What you should do: Examine the records and identify each line that includes the string "come". Copy those lines.

Source records:
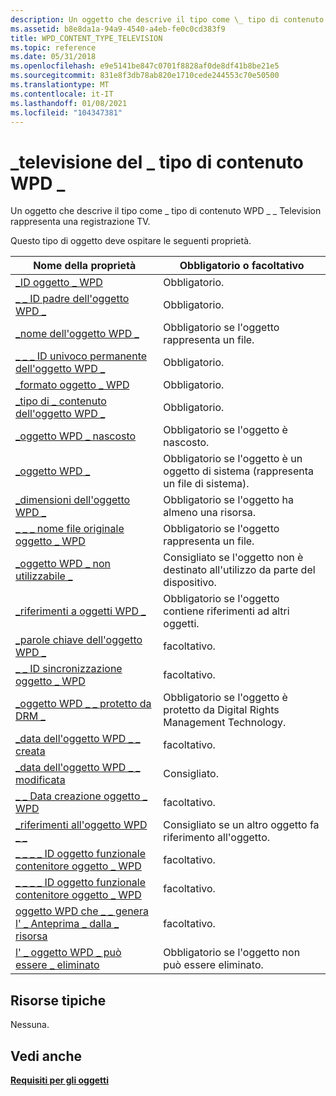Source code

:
 ```yaml
---
description: Un oggetto che descrive il tipo come \_ tipo di contenuto WPD \_ \_ Television rappresenta una registrazione TV.
ms.assetid: b8e8da1a-94a9-4540-a4eb-fe0c0cd383f9
title: WPD_CONTENT_TYPE_TELEVISION
ms.topic: reference
ms.date: 05/31/2018
ms.openlocfilehash: e9e5141be847c0701f8828af0de8df41b8be21e5
ms.sourcegitcommit: 831e8f3db78ab820e1710cede244553c70e50500
ms.translationtype: MT
ms.contentlocale: it-IT
ms.lasthandoff: 01/08/2021
ms.locfileid: "104347381"
---
```

# <a name="wpd_content_type_television"></a>\_televisione del \_ tipo di contenuto WPD \_

Un oggetto che descrive il tipo come \_ tipo di contenuto WPD \_ \_ Television rappresenta una registrazione TV.

Questo tipo di oggetto deve ospitare le seguenti proprietà.



| Nome della proprietà                                                                                                         | Obbligatorio o facoltativo                                                         |
|-----------------------------------------------------------------------------------------------------------------------|------------------------------------------------------------------------------|
| [\_ID oggetto \_ WPD](object-properties.md)                                                                | Obbligatorio.                                                                    |
| [\_ \_ ID padre dell'oggetto WPD \_](object-properties.md)                                                 | Obbligatorio.                                                                    |
| [\_nome dell'oggetto WPD \_](object-properties.md)                                                            | Obbligatorio se l'oggetto rappresenta un file.                                    |
| [\_ \_ \_ ID univoco permanente dell'oggetto WPD \_](object-properties.md)                          | Obbligatorio.                                                                    |
| [\_formato oggetto \_ WPD](object-properties.md)                                                        | Obbligatorio.                                                                    |
| [\_tipo di \_ contenuto dell'oggetto WPD \_](object-properties.md)                                           | Obbligatorio.                                                                    |
| [\_oggetto WPD \_ nascosto](object-properties.md)                                                    | Obbligatorio se l'oggetto è nascosto.                                            |
| [\_oggetto WPD \_](object-properties.md)                                                    | Obbligatorio se l'oggetto è un oggetto di sistema (rappresenta un file di sistema).        |
| [\_dimensioni dell'oggetto WPD \_](object-properties.md)                                                            | Obbligatorio se l'oggetto ha almeno una risorsa.                            |
| [\_ \_ \_ nome file originale oggetto \_ WPD](object-properties.md)                              | Obbligatorio se l'oggetto rappresenta un file.                                    |
| [\_oggetto WPD \_ non utilizzabile \_](object-properties.md)                                       | Consigliato se l'oggetto non è destinato all'utilizzo da parte del dispositivo.        |
| [\_riferimenti a oggetti WPD \_](object-properties.md)                                                | Obbligatorio se l'oggetto contiene riferimenti ad altri oggetti.                      |
| [\_parole chiave dell'oggetto WPD \_](object-properties.md)                                                    | facoltativo.                                                                    |
| [\_ \_ ID sincronizzazione oggetto \_ WPD](object-properties.md)                                                     | facoltativo.                                                                    |
| [\_oggetto WPD \_ \_ protetto da DRM \_](object-properties.md)                                  | Obbligatorio se l'oggetto è protetto da Digital Rights Management Technology. |
| [\_data dell'oggetto WPD \_ \_ creata](object-properties.md)                                           | facoltativo.                                                                    |
| [\_data dell'oggetto WPD \_ \_ modificata](object-properties.md)                                         | Consigliato.                                                                 |
| [\_ \_ Data creazione oggetto \_ WPD](object-properties.md)                                         | facoltativo.                                                                    |
| [\_riferimenti all'oggetto WPD \_ \_](object-properties.md)                                     | Consigliato se un altro oggetto fa riferimento all'oggetto.                   |
| [\_ \_ \_ \_ ID oggetto funzionale contenitore oggetto \_ WPD](object-properties.md)     | facoltativo.                                                                    |
| [\_ \_ \_ \_ ID oggetto funzionale contenitore oggetto \_ WPD](object-properties.md)     | facoltativo.                                                                    |
| [oggetto WPD che \_ \_ genera l' \_ Anteprima \_ dalla \_ risorsa](object-properties.md) | facoltativo.                                                                    |
| [l' \_ oggetto WPD \_ può essere \_ eliminato](object-properties.md)                                               | Obbligatorio se l'oggetto non può essere eliminato.                                    |



 

## <a name="typical-resources"></a>Risorse tipiche

Nessuna.

## <a name="see-also"></a>Vedi anche

<dl> <dt>

[**Requisiti per gli oggetti**](requirements-for-objects.md)
</dt> </dl>

 

 



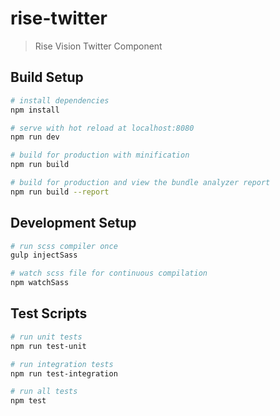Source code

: # rise-twitter

> Rise Vision Twitter Component

## Build Setup

``` bash
# install dependencies
npm install

# serve with hot reload at localhost:8080
npm run dev

# build for production with minification
npm run build

# build for production and view the bundle analyzer report
npm run build --report
```

## Development Setup

``` bash
# run scss compiler once
gulp injectSass

# watch scss file for continuous compilation
npm watchSass
```

## Test Scripts

``` bash
# run unit tests
npm run test-unit

# run integration tests
npm run test-integration

# run all tests
npm test
```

Your solution:
description: Un oggetto che descrive il tipo come \_ tipo di contenuto WPD \_ \_ Television rappresenta una registrazione TV.
Un oggetto che descrive il tipo come \_ tipo di contenuto WPD \_ \_ Television rappresenta una registrazione TV.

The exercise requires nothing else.